I just got home from a trip to San Diego to visit friends and family. There were many photo opportunities on this vacation. Here are some of my favorites.
Cabrillo National Monument:
Wildflower season continues and the hills are still green, but they are showing signs of imminent browning. Soon we will return to the Bay Area of Golden hills, after this brief interlude of green. I wandered through four adjacent parks today, Monte Bello, Coal Creek, Russian Ridge, and Skyline Ridge. Around every bend I was greeted by magnificent views and an abundance of many kinds of wildflowers. I’m focusing this post on the flowers, and may return with some vistas tomorrow or later in the week.

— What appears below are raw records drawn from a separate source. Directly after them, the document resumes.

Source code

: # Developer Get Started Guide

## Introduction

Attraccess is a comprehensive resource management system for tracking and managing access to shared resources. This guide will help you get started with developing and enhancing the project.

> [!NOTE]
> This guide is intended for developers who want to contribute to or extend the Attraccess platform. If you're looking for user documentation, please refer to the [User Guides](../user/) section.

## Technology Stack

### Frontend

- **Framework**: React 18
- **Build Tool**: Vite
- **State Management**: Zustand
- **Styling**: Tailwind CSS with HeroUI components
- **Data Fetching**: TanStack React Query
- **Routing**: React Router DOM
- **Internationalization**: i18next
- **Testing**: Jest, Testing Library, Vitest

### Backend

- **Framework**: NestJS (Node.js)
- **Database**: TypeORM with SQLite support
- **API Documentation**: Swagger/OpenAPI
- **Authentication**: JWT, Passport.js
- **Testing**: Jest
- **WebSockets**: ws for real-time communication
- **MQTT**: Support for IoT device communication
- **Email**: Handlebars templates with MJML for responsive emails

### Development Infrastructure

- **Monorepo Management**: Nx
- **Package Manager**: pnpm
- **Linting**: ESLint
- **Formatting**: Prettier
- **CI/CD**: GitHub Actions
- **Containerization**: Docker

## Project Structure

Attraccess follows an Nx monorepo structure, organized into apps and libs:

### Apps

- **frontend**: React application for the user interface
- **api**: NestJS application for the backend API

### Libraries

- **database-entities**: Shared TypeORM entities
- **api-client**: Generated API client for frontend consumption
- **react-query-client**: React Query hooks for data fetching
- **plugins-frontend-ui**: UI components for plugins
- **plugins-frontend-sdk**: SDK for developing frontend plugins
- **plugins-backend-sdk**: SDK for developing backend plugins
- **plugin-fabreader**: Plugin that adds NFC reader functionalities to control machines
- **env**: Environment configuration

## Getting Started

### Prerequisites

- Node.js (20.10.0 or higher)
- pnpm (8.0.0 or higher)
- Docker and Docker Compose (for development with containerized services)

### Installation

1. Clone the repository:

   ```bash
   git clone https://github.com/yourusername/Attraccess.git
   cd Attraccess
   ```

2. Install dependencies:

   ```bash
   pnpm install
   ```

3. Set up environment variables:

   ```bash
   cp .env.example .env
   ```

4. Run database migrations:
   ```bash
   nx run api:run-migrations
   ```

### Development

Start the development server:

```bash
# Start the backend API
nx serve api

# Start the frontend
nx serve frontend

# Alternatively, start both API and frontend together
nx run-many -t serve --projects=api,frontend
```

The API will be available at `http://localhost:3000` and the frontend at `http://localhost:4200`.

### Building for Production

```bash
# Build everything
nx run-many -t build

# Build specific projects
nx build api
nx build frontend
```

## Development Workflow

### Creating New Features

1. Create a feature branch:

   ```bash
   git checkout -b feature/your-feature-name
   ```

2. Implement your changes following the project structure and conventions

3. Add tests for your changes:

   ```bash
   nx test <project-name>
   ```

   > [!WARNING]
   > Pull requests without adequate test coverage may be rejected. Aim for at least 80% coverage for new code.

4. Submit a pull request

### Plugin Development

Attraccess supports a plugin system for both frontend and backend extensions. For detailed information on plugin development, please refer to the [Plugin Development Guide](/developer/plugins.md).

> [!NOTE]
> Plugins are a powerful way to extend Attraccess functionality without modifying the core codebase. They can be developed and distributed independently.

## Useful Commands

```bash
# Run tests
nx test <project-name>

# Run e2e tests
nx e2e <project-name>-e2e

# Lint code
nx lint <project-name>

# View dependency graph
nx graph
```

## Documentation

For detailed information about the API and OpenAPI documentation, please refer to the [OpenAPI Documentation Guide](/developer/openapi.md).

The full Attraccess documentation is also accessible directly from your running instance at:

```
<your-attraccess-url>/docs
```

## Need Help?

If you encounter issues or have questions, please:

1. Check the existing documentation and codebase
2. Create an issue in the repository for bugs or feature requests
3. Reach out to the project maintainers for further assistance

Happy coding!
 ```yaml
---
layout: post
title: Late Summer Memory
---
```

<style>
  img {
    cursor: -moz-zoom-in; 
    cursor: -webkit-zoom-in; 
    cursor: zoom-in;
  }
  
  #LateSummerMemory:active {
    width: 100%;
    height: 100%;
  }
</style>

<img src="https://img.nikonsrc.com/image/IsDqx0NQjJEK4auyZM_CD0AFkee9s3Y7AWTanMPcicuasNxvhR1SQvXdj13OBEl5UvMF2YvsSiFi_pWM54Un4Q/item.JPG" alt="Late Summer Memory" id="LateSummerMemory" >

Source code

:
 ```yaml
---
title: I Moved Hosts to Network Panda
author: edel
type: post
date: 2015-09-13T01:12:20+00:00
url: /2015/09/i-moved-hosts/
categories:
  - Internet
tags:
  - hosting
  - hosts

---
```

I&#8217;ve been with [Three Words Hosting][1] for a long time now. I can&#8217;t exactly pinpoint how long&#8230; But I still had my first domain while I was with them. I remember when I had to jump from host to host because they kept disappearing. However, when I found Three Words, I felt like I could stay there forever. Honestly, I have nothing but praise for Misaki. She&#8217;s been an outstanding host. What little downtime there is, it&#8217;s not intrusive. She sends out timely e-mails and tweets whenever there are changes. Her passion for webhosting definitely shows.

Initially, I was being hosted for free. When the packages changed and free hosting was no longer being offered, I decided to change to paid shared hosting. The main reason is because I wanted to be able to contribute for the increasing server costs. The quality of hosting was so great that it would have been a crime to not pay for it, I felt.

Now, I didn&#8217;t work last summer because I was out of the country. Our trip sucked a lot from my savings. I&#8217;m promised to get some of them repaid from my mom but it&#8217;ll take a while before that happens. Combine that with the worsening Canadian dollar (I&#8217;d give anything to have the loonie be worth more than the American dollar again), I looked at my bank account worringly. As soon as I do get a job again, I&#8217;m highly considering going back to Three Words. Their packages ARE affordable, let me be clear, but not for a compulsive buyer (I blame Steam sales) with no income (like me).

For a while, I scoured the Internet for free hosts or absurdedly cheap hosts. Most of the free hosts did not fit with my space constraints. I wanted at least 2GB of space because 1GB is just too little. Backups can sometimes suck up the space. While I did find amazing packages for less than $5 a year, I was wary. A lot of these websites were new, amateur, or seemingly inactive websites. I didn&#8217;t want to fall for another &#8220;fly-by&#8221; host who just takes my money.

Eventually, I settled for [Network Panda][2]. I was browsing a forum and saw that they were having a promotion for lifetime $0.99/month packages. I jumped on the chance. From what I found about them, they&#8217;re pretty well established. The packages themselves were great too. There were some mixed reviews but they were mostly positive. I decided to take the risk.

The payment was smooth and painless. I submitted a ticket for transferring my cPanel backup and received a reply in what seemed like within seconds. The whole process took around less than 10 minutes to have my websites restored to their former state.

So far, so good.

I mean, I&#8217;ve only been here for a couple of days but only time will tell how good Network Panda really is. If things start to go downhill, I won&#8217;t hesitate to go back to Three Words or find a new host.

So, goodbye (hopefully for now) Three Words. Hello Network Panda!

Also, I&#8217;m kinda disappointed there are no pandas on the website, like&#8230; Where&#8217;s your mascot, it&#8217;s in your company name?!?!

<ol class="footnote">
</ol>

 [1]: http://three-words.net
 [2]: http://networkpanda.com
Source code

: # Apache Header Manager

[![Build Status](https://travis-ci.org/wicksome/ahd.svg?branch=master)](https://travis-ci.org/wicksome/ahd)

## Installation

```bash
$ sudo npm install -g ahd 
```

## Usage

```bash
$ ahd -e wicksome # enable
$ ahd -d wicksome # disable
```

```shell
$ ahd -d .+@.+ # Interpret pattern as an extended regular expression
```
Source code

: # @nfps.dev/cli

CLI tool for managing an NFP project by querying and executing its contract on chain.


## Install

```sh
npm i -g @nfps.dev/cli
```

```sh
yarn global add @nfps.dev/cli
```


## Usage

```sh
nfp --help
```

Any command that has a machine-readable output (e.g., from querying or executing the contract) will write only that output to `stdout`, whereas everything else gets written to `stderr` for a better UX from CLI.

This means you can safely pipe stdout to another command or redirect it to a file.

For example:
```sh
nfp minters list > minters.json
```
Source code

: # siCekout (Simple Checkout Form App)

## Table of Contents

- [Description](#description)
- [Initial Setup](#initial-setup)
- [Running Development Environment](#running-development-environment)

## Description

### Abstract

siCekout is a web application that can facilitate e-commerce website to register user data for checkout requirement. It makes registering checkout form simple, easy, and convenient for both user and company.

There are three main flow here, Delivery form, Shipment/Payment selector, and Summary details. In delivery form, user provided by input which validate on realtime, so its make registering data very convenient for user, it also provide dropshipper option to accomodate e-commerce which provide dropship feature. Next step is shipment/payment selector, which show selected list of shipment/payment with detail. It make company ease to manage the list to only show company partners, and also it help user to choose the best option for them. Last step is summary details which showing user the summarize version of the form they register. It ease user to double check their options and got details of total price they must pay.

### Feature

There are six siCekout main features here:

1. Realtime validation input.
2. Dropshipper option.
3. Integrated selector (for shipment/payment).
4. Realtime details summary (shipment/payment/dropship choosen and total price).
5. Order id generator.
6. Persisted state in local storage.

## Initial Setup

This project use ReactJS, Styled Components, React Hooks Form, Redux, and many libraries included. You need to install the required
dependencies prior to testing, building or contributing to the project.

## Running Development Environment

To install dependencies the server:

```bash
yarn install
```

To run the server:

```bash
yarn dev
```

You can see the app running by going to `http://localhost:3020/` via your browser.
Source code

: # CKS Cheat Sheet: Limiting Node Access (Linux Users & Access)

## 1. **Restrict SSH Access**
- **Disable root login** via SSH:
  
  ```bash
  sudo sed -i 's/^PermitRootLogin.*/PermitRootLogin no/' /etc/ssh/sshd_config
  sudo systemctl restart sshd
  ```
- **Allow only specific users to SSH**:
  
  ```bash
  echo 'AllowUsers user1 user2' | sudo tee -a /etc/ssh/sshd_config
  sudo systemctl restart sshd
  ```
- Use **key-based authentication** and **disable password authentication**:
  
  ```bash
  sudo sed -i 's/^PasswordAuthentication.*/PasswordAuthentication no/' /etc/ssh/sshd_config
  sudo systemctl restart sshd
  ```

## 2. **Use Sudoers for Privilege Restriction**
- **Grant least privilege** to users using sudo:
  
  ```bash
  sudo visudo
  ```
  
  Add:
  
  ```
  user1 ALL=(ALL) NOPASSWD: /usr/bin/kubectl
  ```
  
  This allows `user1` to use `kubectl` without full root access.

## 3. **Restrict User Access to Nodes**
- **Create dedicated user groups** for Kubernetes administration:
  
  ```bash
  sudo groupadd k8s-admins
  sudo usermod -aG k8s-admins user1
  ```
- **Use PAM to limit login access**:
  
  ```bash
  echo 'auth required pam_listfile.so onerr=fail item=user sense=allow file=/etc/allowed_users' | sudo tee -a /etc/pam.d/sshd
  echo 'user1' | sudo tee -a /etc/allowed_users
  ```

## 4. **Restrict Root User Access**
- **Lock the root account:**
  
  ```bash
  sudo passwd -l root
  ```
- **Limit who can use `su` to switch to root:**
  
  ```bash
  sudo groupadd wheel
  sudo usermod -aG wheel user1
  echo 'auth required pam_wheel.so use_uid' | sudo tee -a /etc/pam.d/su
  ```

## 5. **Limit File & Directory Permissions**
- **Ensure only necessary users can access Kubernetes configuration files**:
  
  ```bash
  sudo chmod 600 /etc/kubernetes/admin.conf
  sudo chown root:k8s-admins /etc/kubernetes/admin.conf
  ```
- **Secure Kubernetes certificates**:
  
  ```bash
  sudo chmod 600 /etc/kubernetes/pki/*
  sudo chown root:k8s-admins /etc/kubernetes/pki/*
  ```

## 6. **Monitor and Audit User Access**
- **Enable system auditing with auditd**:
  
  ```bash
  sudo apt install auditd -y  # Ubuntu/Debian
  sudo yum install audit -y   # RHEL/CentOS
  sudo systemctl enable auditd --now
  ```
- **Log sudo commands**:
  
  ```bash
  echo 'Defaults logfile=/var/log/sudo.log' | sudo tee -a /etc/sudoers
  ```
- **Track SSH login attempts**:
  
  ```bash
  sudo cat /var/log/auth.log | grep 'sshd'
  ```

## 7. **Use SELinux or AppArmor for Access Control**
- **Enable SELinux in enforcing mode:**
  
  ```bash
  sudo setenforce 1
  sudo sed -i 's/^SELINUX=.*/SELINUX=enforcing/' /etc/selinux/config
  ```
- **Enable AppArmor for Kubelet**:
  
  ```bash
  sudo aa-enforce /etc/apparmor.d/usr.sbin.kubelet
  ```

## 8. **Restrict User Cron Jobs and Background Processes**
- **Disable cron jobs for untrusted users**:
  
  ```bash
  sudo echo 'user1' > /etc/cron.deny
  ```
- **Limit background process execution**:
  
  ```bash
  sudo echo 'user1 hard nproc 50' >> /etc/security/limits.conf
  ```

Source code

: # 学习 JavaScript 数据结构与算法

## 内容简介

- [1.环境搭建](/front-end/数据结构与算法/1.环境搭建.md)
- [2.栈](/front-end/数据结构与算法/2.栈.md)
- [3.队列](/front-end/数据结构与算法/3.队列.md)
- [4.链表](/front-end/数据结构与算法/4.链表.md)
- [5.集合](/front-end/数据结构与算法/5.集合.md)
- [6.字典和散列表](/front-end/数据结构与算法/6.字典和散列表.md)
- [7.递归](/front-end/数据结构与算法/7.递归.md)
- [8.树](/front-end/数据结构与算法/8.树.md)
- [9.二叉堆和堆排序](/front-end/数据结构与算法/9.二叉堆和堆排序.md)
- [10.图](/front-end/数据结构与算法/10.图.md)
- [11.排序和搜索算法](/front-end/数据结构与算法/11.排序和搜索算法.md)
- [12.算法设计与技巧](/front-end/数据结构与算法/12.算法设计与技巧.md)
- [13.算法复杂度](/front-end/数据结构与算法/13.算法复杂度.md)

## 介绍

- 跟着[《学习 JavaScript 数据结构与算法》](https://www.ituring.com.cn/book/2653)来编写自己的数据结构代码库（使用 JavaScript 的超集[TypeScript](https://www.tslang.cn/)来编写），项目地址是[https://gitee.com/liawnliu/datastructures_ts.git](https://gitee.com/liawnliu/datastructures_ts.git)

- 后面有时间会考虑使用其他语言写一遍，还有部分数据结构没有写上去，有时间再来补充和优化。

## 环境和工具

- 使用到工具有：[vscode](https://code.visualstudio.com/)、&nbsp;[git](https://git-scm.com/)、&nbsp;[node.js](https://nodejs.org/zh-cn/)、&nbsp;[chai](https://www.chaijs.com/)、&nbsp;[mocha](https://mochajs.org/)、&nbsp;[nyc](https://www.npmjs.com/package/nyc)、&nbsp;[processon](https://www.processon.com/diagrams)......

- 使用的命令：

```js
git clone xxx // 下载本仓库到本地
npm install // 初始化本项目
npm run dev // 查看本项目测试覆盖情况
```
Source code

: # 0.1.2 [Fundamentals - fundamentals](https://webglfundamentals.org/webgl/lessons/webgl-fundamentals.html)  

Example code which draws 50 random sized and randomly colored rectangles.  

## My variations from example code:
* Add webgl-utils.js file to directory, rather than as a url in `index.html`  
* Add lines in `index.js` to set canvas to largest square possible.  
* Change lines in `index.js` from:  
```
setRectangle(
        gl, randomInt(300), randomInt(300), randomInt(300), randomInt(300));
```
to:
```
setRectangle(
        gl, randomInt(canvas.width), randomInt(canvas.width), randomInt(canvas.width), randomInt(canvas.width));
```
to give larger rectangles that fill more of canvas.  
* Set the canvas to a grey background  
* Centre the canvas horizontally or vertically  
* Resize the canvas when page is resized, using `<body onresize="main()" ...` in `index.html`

Yosemite in April, and the weather was perfect. The waterfalls were raging and making rainbows in the mist. There was a half moon hanging in the clear blue sky in the afternoon. The rockface was shining in the sun, melting snow sending water pouring down. There were faces in the rocks.
I’d never been to Yosemite before, and I saw the famous landmarks and hiked up the side of a giant waterfall. Tonight I edited some of my photos from the first day in black and white, like Ansel Adams. I thought Ansel Adams was a woman until not that long ago. I never knew anyone named Ansel and it struck me as a woman’s name for some reason. Even though I have now seen photos of him and I know he was a man, I still have this residual feeling in my head that the photos were taken by a woman.
Well, a woman did take these photos:
The last time I visited Big Basin, I had not yet learned to shoot with a DSLR and was still taking pictures with my iPhone. High contrast nature scenes, like what you find in a shady forest with dark shadows and bright patches of sunlight, are one of the situations where phone photography falls short. So it was really fun to revisit this park with a real camera. We hiked out and back to Berry Creek Falls. Along the way, we saw blooming redwood sorrel, wake robin, canada violet, star solomon’s seal, and more forest flowers. It’s the perfect time of year for a waterfall hike here, right after the rain, wildflower season in full effect. Big Basin has some of the most beautiful redwood forest in the Bay Area.
I headed up to El Corte de Madera this morning, a park I haven’t been to in awhile. It’s a large park, with almost an overwhelming array of trail choices. First I stopped off on the opposite side of Skyline Blvd and took a look at a 1900 year old tree, aptly named Methuselah. Then I headed into the park. Usually when I go hiking I make a clear plan about what I’m going to do, sometimes with an option to make it shorter if I get worn out. But today I just decided to choose whichever trail seemed more attractive when I came to a junction (and refer to a map of course to make sure there was a plausible way back). I found this quite enjoyable and ended up doing a 6.6 mile loop that took me to see the Tafoni sandstone formation for which the park is known and back to my car in a loop.
I got to thinking about how I tend to choose a loop at a given park and do it over and over again. Nothing wrong with that, but I realized there are a lot of trails I’ve never seen even within parks I have been to many times. So I decided I would start keeping track of the trails I hike on a big paper map I have of the whole area (from Redwood Hikes, by the way, excellent maps) and make an effort to diversify my trail selection. I am probably missing some hidden gems.
When I go to Pulgas Ridge, I almost always do the longer loop, which means I almost never go on the Polly Geraci trail. This trail cuts through the middle of the park, essentially halving the distance of the loop. Yesterday afternoon, I decided to take it for a change and to slow down and look for small things to photograph instead of having to keep a good pace, as the sun still sets pretty early.
There’s a particular type of wildflower I’ve wanted to see again ever since I saw it years ago. I’ve been looking for this flower in the place I remember seeing it before, and it has never reappeared there. When I went on the Polly Geraci trail yesterday, I saw hundreds of them! Quite exciting. I’m hoping I can get back out there with my macro lens tomorrow. The flower is small and hard to notice as its coloring is green and black, it blends in with the surrounding foliage rather than standing out like more colorful wildflowers. So it is fortuitous that I happened to be looking for small things on a day when it is blooming. Here’s what Wikipedia has to say about slinkpod (the name I have decided is best.)
“Scoliopus bigelovii is a species of flowering plant in the lily family known by several common names, including California fetid adderstongue, Bigelow’s adderstongue, slinkpod, and brownies. It is native to California, where it is known from San Luis Obispo County, parts of the San Francisco Bay Area and North Coast Ranges. It has also been collected just over the border in Oregon. It occurs in old-growth forest in the understory of redwoods. It grows in mossy, moist places, often in shade.”